Money follows previous $1.2mn funding to rebuild earthquake-hit area

NEWS, Business, Earthquake, Fishing, Qatar Friendship Fund

A $1.2mn construction project funded by the Qatar Friendship Fund to help rebuild a Japanese fishing region devastated by an earthquake has been hailed a huge success.

Following widespread devastation caused to the industry by the 2011 Great East Japan Earthquake, QFF responded by granting the funds for the construction of a new facility in Kamaishi City, allowing fishermen to use advanced freezing technologies in storing and transporting their valuable seafood products.

And the facility has since recorded sales of over $1.8mn.

Together with the Kamaishi Hikari Foods Company, the project had originally been intended to reach around 2,500 people, but having exceeded targets by almost 400%, H.E. Yousef Bilal, Qatar’s Ambassador to Japan, said he expects the success of the Kamaishi fishermen to spread throughout the region and inspire others to follow their remarkable example.

"The people of the Tohoku region can be proud of their fisherman. Their dedication to putting food on the tables of millions of homes and the dignity with which they have picked themselves up after such tragedy is both touching and inspiring," he said.

"In just a few short years, we have seen countless examples of courage; of people doing not only what is necessary, but going beyond what is expected. These efforts are reflected in the faces of the Kamaishi fishermen and the many others whose remarkable stories will no doubt restore hope and inspire generations to come."

The announcement was made ahead of the launch of the Qatar Friendship Fund's latest project - a brand new education centre that will teach financial literacy, career planning, and citizenship to the next generation of Japanese youth in Sendai City.

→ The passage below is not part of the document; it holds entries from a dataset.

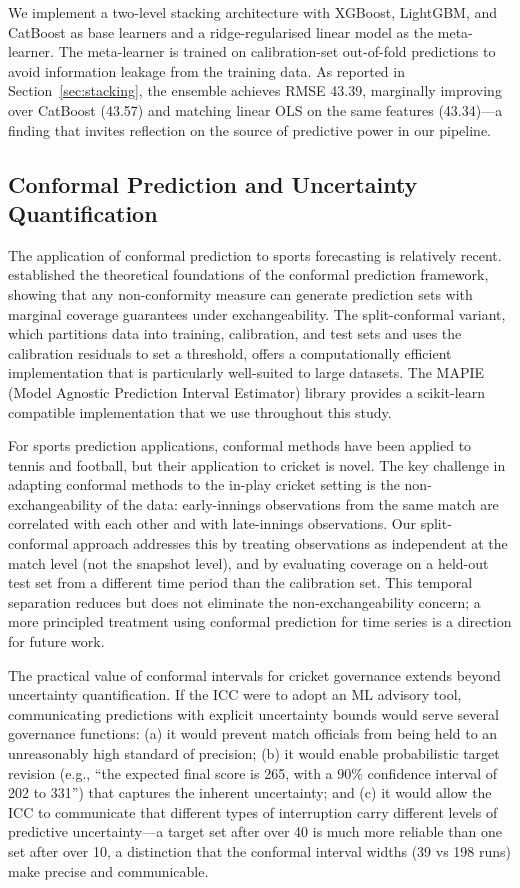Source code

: \documentclass[10pt,a4paper,twocolumn]{article}
\begin{document}
We implement a two-level stacking architecture with XGBoost, LightGBM, and CatBoost as base learners and a ridge-regularised linear model as the meta-learner. The meta-learner is trained on calibration-set out-of-fold predictions to avoid information leakage from the training data. As reported in Section~\ref{sec:stacking}, the ensemble achieves RMSE 43.39, marginally improving over CatBoost (43.57) and matching linear OLS on the same features (43.34)---a finding that invites reflection on the source of predictive power in our pipeline.

\subsection{Conformal Prediction and Uncertainty Quantification}

The application of conformal prediction to sports forecasting is relatively recent. \citet{Vovk2005} established the theoretical foundations of the conformal prediction framework, showing that any non-conformity measure can generate prediction sets with marginal coverage guarantees under exchangeability. The split-conformal variant, which partitions data into training, calibration, and test sets and uses the calibration residuals to set a threshold, offers a computationally efficient implementation that is particularly well-suited to large datasets. The MAPIE (Model Agnostic Prediction Interval Estimator) library provides a scikit-learn compatible implementation that we use throughout this study.

For sports prediction applications, conformal methods have been applied to tennis \citep{Bunker2019} and football, but their application to cricket is novel. The key challenge in adapting conformal methods to the in-play cricket setting is the non-exchangeability of the data: early-innings observations from the same match are correlated with each other and with late-innings observations. Our split-conformal approach addresses this by treating observations as independent at the match level (not the snapshot level), and by evaluating coverage on a held-out test set from a different time period than the calibration set. This temporal separation reduces but does not eliminate the non-exchangeability concern; a more principled treatment using conformal prediction for time series \citep{Vovk2005} is a direction for future work.

The practical value of conformal intervals for cricket governance extends beyond uncertainty quantification. If the ICC were to adopt an ML advisory tool, communicating predictions with explicit uncertainty bounds would serve several governance functions: (a) it would prevent match officials from being held to an unreasonably high standard of precision; (b) it would enable probabilistic target revision (e.g., ``the expected final score is 265, with a 90\% confidence interval of 202 to 331'') that captures the inherent uncertainty; and (c) it would allow the ICC to communicate that different types of interruption carry different levels of predictive uncertainty---a target set after over 40 is much more reliable than one set after over 10, a distinction that the conformal interval widths (39 vs 198 runs) make precise and communicable.
\end{document}
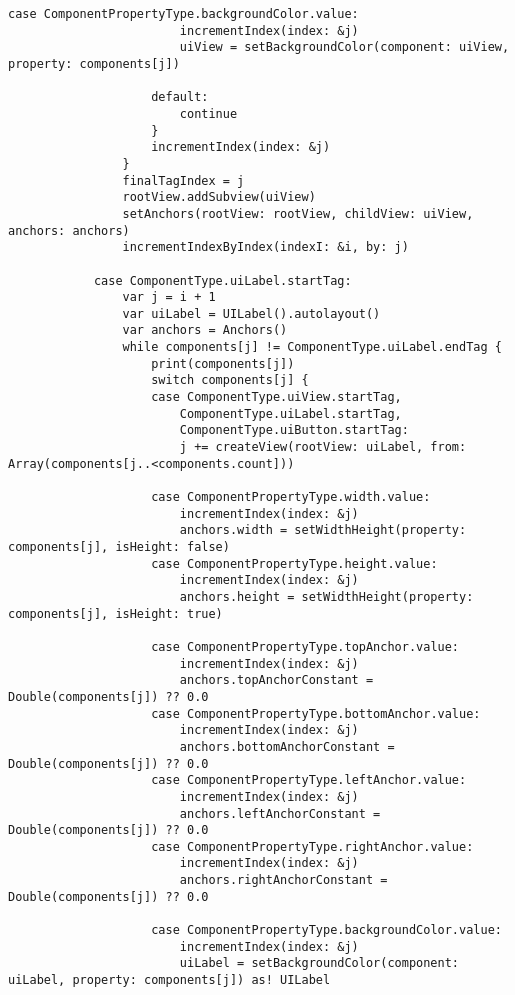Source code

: \begin{lstlisting}[caption={Функция определения списка событий, по свершению которых происходит перезагрузка}]
                    case ComponentPropertyType.backgroundColor.value:
                        incrementIndex(index: &j)
                        uiView = setBackgroundColor(component: uiView, property: components[j])

                    default:
                        continue
                    }
                    incrementIndex(index: &j)
                }
                finalTagIndex = j
                rootView.addSubview(uiView)
                setAnchors(rootView: rootView, childView: uiView, anchors: anchors)
                incrementIndexByIndex(indexI: &i, by: j)

            case ComponentType.uiLabel.startTag:
                var j = i + 1
                var uiLabel = UILabel().autolayout()
                var anchors = Anchors()
                while components[j] != ComponentType.uiLabel.endTag {
                    print(components[j])
                    switch components[j] {
                    case ComponentType.uiView.startTag,
                        ComponentType.uiLabel.startTag,
                        ComponentType.uiButton.startTag:
                        j += createView(rootView: uiLabel, from: Array(components[j..<components.count]))

                    case ComponentPropertyType.width.value:
                        incrementIndex(index: &j)
                        anchors.width = setWidthHeight(property: components[j], isHeight: false)
                    case ComponentPropertyType.height.value:
                        incrementIndex(index: &j)
                        anchors.height = setWidthHeight(property: components[j], isHeight: true)

                    case ComponentPropertyType.topAnchor.value:
                        incrementIndex(index: &j)
                        anchors.topAnchorConstant = Double(components[j]) ?? 0.0
                    case ComponentPropertyType.bottomAnchor.value:
                        incrementIndex(index: &j)
                        anchors.bottomAnchorConstant = Double(components[j]) ?? 0.0
                    case ComponentPropertyType.leftAnchor.value:
                        incrementIndex(index: &j)
                        anchors.leftAnchorConstant = Double(components[j]) ?? 0.0
                    case ComponentPropertyType.rightAnchor.value:
                        incrementIndex(index: &j)
                        anchors.rightAnchorConstant = Double(components[j]) ?? 0.0

                    case ComponentPropertyType.backgroundColor.value:
                        incrementIndex(index: &j)
                        uiLabel = setBackgroundColor(component: uiLabel, property: components[j]) as! UILabel


\end{lstlisting}

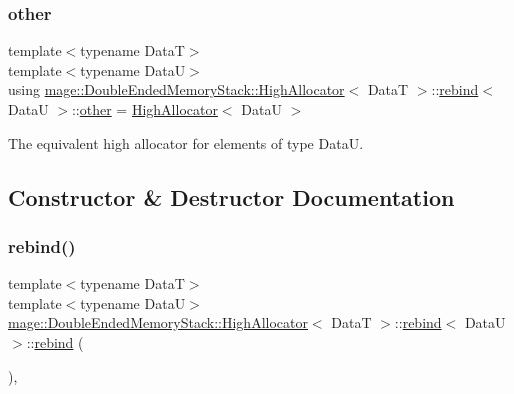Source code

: \subsubsection{\texorpdfstring{other}{other}}
{\footnotesize\ttfamily template$<$typename DataT$>$ \\
template$<$typename DataU$>$ \\
using \hyperlink{structmage_1_1_double_ended_memory_stack_1_1_high_allocator}{mage\+::\+Double\+Ended\+Memory\+Stack\+::\+High\+Allocator}$<$ DataT $>$\+::\hyperlink{structmage_1_1_double_ended_memory_stack_1_1_high_allocator_1_1rebind}{rebind}$<$ DataU $>$\+::\hyperlink{structmage_1_1_double_ended_memory_stack_1_1_high_allocator_1_1rebind_aee127399c76826ea9b23986ee10f19fa}{other} =  \hyperlink{structmage_1_1_double_ended_memory_stack_1_1_high_allocator}{High\+Allocator}$<$ DataU $>$}

The equivalent high allocator for elements of type {\ttfamily DataU}. 

\subsection{Constructor \& Destructor Documentation}
\hypertarget{structmage_1_1_double_ended_memory_stack_1_1_high_allocator_1_1rebind_ae8b23efa6f7435efbab9add1ce097c99}{}\label{structmage_1_1_double_ended_memory_stack_1_1_high_allocator_1_1rebind_ae8b23efa6f7435efbab9add1ce097c99} 
\subsubsection{\texorpdfstring{rebind()}{rebind()}\hspace{0.1cm}{\footnotesize\ttfamily [1/3]}}
{\footnotesize\ttfamily template$<$typename DataT$>$ \\
template$<$typename DataU$>$ \\
\hyperlink{structmage_1_1_double_ended_memory_stack_1_1_high_allocator}{mage\+::\+Double\+Ended\+Memory\+Stack\+::\+High\+Allocator}$<$ DataT $>$\+::\hyperlink{structmage_1_1_double_ended_memory_stack_1_1_high_allocator_1_1rebind}{rebind}$<$ DataU $>$\+::\hyperlink{structmage_1_1_double_ended_memory_stack_1_1_high_allocator_1_1rebind}{rebind} (\begin{DoxyParamCaption}{ }\end{DoxyParamCaption})\hspace{0.3cm}{\ttfamily [private]}, {\ttfamily [delete]}}

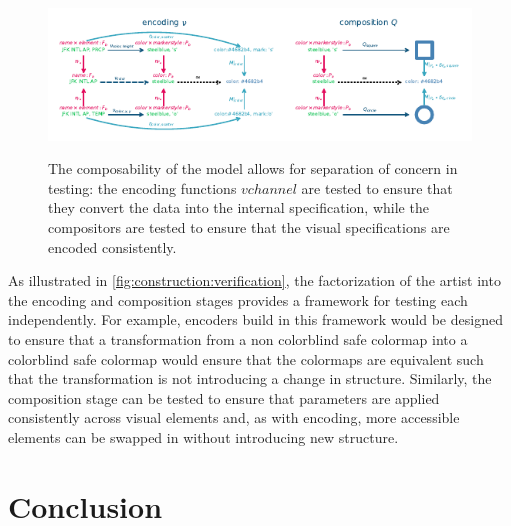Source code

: \documentclass[preprint]{vgtc}
\begin{document}
\begin{figure}[!h]
  \includegraphics[width=\columnwidth, alt={The data value JFK INTL AP is paired with different variables (pressure and temperature) to verify that JFK is consistently encoded as the same color while pressure and temperature are encoded as different marker styles. The markerstyles and colors are then tested to ensure that the compositor builds a square and a circle that are the same color.}]{nu_qu.pdf}
  \caption{The composability of the model allows for separation of concern in testing: the encoding functions $vchannel$ are tested to ensure that they convert the data into the internal specification, while the compositors are tested to ensure that the visual specifications are encoded consistently.}\label{fig:construction:verification}
\end{figure}
As illustrated in \autoref{fig:construction:verification}, the factorization of the artist into the encoding and composition stages provides a framework for testing each independently. For example, encoders build in this framework would be designed to ensure that a transformation from a non colorblind safe colormap into a colorblind safe colormap would ensure that the colormaps are equivalent such that the transformation is not introducing a change in structure. Similarly, the composition stage can be tested to ensure that parameters are applied consistently across visual elements and, as with encoding, more accessible elements can be swapped in without introducing new structure.


\section{Conclusion}
\end{document}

As the second centre build under the 'Elem' initiative, the Elem Sendai centre will be unveiled later this week, and follows the launch of Elem Iwaki earlier in the year.

Together with Elem Iwaki, Elem Sendai's state-of-the-art simulators will allow up to 25,000 visiting school students from the Tohoku region to spend a day making important life choices as adult citizens.

With Japan suffering $309bn in damage to its economy and infrastructure, the centre is also intended to restore hope to a region that lost 15,884 lives following the devastating 9.0 magnitude earthquake and tsunami that struck the east coast of Japan back in March 2011.

The facility was funded by a $1.4mn grant from QFF and was built in partnership with Junior Achievement - a non-profit organisation teaching youth about the value of enterprise through educational programmes.

As Japan's eleventh largest city, with an average age of 38 in a country where 40% of the population will be over 65 by 2020, H.E. Yousef Bilal said Sendai was an obvious choice to house the pioneering education programme, which will be officially launched on Tuesday.